The lines below that include "files" are to be found and copied.

START DATA RECORDS

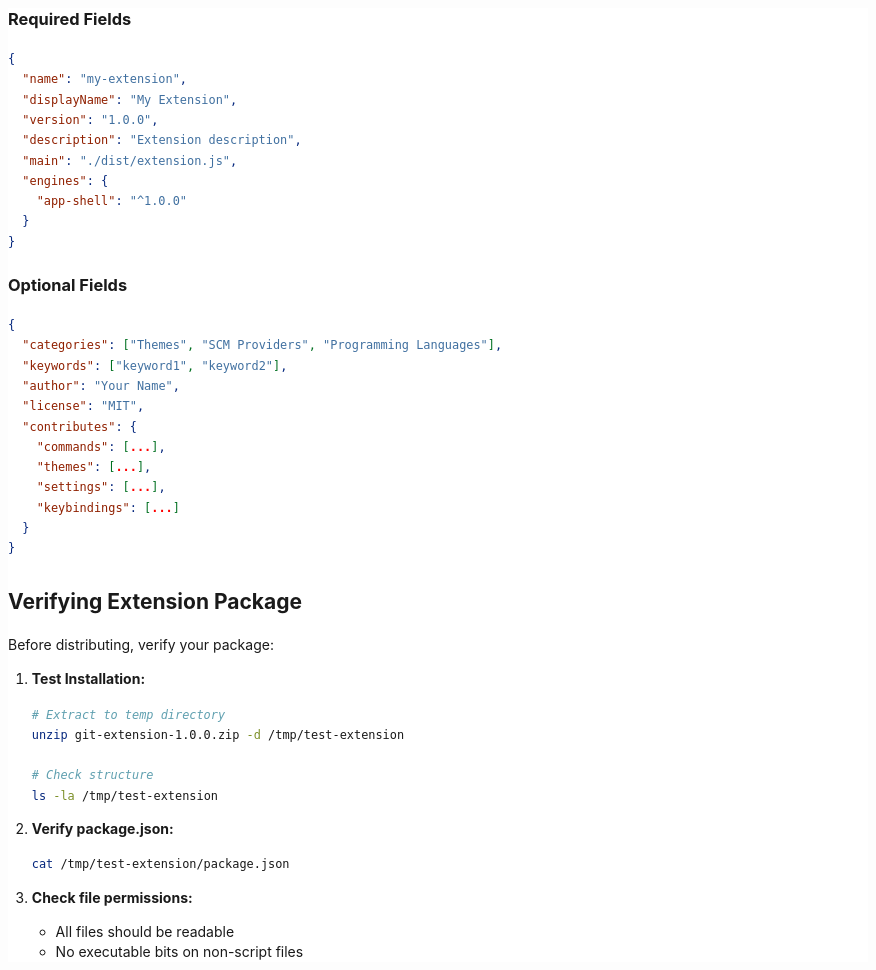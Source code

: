 ### Required Fields

```json
{
  "name": "my-extension",
  "displayName": "My Extension",
  "version": "1.0.0",
  "description": "Extension description",
  "main": "./dist/extension.js",
  "engines": {
    "app-shell": "^1.0.0"
  }
}
```

### Optional Fields

```json
{
  "categories": ["Themes", "SCM Providers", "Programming Languages"],
  "keywords": ["keyword1", "keyword2"],
  "author": "Your Name",
  "license": "MIT",
  "contributes": {
    "commands": [...],
    "themes": [...],
    "settings": [...],
    "keybindings": [...]
  }
}
```

## Verifying Extension Package

Before distributing, verify your package:

1. **Test Installation:**

   ```bash
   # Extract to temp directory
   unzip git-extension-1.0.0.zip -d /tmp/test-extension

   # Check structure
   ls -la /tmp/test-extension
   ```

2. **Verify package.json:**

   ```bash
   cat /tmp/test-extension/package.json
   ```

3. **Check file permissions:**
   - All files should be readable
   - No executable bits on non-script files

END DATA RECORDS

● **COMPLETED EXERCISE**
   - All files should be readable
   - No executable bits on non-script files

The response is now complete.